I do not really agree with Peter. The macro explodes itself into exactly one line (note the usage of backslashes). So __line__ and __func__ will both be correct. Also I'm pretty sure, that cpp uses line number from the original .c file, not from the preprocessed version of it (all header files are also present in preprocesed version of the .c file, so it would not make sense).

Lowercase naming might be a good idea, but the macro itself seems OK to me.

Martin

----- "David Cantrell"<dcantrell@xxxxxxxxxx>  wrote:

This is why I don't like tricky macros.

My first thought on the macro for using asprintf() was "no", but in an
effort
to encourage development, I can put aside my opposition to macros.
But Peter
is right here and I don't use macros enough ever for things like this
to even
notice the problem.  Which leads me to now side with him.  If we get
in to the
business of having difficult to follow code and confusing macros, it
makes the
code base that much more difficult to maintain down the road.
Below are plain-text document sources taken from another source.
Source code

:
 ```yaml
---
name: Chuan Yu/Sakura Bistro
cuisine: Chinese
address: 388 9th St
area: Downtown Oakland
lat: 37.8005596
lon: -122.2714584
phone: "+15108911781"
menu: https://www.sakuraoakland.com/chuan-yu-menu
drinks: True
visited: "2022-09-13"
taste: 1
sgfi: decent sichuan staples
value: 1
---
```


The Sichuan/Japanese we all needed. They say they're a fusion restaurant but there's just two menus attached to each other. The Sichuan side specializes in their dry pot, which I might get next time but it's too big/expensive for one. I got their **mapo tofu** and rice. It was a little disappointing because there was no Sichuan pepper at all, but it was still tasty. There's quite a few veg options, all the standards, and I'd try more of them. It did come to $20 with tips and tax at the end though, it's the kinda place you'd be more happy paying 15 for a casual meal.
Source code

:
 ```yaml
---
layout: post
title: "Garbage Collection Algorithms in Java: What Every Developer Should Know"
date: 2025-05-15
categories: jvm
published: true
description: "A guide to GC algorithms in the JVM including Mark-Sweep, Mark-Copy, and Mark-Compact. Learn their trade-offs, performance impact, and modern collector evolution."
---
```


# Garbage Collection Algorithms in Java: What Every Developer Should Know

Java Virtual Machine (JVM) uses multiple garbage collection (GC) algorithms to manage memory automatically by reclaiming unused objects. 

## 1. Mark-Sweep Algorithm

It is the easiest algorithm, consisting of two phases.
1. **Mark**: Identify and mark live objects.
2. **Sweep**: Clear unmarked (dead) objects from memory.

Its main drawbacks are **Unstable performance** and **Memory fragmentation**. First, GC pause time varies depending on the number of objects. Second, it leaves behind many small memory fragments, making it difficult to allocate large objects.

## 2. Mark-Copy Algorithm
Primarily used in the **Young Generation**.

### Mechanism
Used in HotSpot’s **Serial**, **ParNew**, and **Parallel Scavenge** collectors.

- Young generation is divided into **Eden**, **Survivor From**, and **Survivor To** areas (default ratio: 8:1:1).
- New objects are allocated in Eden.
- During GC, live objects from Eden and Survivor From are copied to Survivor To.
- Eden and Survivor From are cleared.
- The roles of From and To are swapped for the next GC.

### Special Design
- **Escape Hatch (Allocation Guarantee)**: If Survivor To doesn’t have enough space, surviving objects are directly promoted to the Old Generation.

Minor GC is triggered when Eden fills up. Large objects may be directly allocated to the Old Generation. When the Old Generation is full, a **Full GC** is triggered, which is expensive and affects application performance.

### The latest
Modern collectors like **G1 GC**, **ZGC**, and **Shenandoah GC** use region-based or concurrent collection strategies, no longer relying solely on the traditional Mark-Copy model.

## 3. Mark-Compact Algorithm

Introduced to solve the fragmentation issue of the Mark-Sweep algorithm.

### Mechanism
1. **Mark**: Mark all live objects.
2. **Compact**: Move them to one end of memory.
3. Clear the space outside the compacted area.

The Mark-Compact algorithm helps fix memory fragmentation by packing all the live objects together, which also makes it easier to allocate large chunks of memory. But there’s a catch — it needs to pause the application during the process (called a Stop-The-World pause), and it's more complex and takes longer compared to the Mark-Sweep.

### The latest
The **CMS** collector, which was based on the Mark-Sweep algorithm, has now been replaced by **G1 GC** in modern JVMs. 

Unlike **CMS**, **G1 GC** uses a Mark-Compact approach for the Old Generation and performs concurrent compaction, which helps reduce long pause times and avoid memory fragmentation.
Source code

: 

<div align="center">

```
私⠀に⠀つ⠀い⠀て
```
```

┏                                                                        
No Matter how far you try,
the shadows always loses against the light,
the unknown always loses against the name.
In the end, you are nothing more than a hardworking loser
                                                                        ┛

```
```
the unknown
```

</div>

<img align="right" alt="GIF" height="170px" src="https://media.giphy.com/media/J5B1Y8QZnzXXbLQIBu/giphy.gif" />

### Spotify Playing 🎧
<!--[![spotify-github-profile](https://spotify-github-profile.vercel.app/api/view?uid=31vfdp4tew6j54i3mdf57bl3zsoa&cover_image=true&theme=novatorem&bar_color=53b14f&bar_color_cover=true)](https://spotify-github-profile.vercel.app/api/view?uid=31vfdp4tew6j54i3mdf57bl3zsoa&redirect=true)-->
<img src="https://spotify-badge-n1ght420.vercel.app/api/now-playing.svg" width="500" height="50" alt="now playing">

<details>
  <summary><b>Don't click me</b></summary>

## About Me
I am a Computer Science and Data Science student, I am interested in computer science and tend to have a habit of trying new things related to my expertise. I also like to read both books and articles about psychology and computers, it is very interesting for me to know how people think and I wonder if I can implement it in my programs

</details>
The macro as edited by Peter is the sort of thing someone might want
to clean
up later on down the road, not realizing we need that construct to
ensure
error reporting is correct.

Also, going this route is trusting the preprocessor for too much
stuff.
Trusting cpp only leads to pain and suffering.

- --
David Cantrell<dcantrell@xxxxxxxxxx>

Martin is right. I tried looking at a cpp output and the macros are indeed expanded into one line. Besides I tried compiling a small testing file with a macro, made it fail and observed that the line was reported exactly right.

I have already replaced the macro name with lowercase version and I am going to build anaconda (once it is possible for rawhide) and check that the loader still works as David suggested.

On a higher level: I despise macros as much as you do. I agree that they decrease the code quality. In our situation however, where the code has over 70 places where the same four lines exactly repeat, macros are the lesser evil. Have you noticed that on most places before the patch the log call looked like this:
logMessage(CRITICAL, "%s: %d: %m", __func__, __LINE__);

There is a new line missing, a failure would dump something like:
critical main: 26: SuccessAborted

Or, consider that the logging mechanism will have to change for some reason and instead of CRITICAL we will have to write LOG_CRITICAL. This would be really annoying for someone to fix at all those places. That's exactly why I think we are trading some less-than-ideal practice for lower code duplicity and higher maintainability here.

I hope you will agree with that (and with what Martin has said) but if you don't I won't insist on pushing the patch through of course.